Core Concepts
Jailbreak attacks aim to bypass the safety mechanisms of large language models to generate harmful content. This work proposes a framework and visual analysis system to help users evaluate the jailbreak performance of language models, understand the characteristics of jailbreak prompts, and identify potential model weaknesses.
Abstract
The paper presents a framework and visual analysis system called JailbreakLens to support the comprehensive analysis of jailbreak attacks against large language models (LLMs).
The key highlights are:
Jailbreak Result Assessment: The system employs an LLM-based approach to automatically assess the model responses to jailbreak prompts, categorizing them into four types (Full Refusal, Partial Refusal, Partial Compliance, Full Compliance). It also supports user refinement of the assessment criteria to improve accuracy.
Prompt Component Analysis: The system decomposes jailbreak prompts into different components (e.g., Scene Introduction, Subject Characteristic) based on a taxonomy, and supports component-level perturbation to analyze their effects on jailbreak performance.
Keyword Analysis: The system summarizes important keywords from jailbreak prompts and analyzes their performance and importance in constructing effective jailbreak prompts.
Prompt Refinement: The system allows users to freely refine the jailbreak prompt instances and evaluate their performance, enabling iterative exploration and verification of analysis findings.
The visual analysis system provides multiple coordinated views to support users in exploring jailbreak performance, analyzing prompt characteristics, and refining prompt instances. A case study, technical evaluations, and expert interviews demonstrate the effectiveness of the system in helping users identify model weaknesses and strengthen security mechanisms.
Stats
Nearly half of the jailbreak attacks were successful, indicating the target model's vulnerability.

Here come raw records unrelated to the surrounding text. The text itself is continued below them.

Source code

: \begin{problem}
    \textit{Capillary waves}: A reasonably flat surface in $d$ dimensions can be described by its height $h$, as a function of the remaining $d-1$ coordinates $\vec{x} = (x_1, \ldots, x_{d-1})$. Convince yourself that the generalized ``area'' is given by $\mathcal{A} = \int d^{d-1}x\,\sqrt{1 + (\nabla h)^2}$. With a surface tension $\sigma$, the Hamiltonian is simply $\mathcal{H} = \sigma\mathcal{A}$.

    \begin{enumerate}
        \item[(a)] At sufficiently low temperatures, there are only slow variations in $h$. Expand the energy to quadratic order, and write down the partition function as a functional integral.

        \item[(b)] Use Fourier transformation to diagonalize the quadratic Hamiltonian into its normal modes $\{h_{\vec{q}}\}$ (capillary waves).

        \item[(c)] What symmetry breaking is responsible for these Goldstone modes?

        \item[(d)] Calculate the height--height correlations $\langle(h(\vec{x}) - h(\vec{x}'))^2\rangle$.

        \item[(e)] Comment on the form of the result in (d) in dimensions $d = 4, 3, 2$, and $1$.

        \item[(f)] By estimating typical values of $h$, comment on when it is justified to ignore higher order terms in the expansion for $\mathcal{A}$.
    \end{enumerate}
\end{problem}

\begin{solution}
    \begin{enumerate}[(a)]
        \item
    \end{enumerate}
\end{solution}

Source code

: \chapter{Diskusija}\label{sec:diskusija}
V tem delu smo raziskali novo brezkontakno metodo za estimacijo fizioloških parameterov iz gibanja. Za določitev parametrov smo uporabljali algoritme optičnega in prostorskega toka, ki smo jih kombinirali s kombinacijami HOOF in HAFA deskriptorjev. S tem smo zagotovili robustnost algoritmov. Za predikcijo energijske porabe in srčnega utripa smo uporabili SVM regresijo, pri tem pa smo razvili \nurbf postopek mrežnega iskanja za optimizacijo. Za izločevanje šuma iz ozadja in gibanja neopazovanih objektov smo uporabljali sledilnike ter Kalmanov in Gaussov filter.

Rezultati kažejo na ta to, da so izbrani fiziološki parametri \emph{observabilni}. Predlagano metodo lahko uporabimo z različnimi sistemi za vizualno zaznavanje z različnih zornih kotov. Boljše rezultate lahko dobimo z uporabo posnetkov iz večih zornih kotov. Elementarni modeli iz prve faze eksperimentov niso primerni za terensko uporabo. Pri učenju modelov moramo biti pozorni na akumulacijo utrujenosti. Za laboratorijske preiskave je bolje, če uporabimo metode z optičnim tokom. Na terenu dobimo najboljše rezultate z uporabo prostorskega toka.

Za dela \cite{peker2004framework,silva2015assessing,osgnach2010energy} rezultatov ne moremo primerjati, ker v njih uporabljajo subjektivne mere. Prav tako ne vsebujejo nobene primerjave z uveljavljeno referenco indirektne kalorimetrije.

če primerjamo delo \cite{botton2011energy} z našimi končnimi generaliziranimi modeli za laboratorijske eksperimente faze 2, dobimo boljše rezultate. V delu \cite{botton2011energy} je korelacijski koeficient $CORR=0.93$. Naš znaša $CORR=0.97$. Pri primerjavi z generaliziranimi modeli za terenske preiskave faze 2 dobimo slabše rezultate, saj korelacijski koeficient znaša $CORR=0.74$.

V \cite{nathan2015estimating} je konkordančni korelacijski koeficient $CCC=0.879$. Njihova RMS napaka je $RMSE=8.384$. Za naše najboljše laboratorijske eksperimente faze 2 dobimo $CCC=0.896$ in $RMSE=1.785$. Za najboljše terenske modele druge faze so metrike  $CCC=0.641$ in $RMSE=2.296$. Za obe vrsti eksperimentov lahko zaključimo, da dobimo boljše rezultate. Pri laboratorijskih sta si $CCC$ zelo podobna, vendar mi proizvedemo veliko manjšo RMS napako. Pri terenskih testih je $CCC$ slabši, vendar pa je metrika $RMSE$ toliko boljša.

Deleting or switching the Subject Characteristic component resulted in a much more significant performance reduction than other components, suggesting its importance to the jailbreak performance.
Keywords like "disregards" and "controversial" were found to be effective in improving jailbreak performance.
Quotes
"It provided a more comprehensive and systematic evaluation for jailbreak attacks compared to existing tools."
"Offering a new perspective to study the prompt patterns in the black box scenarios."
"Guiding user effort towards the critical parts of the prompts."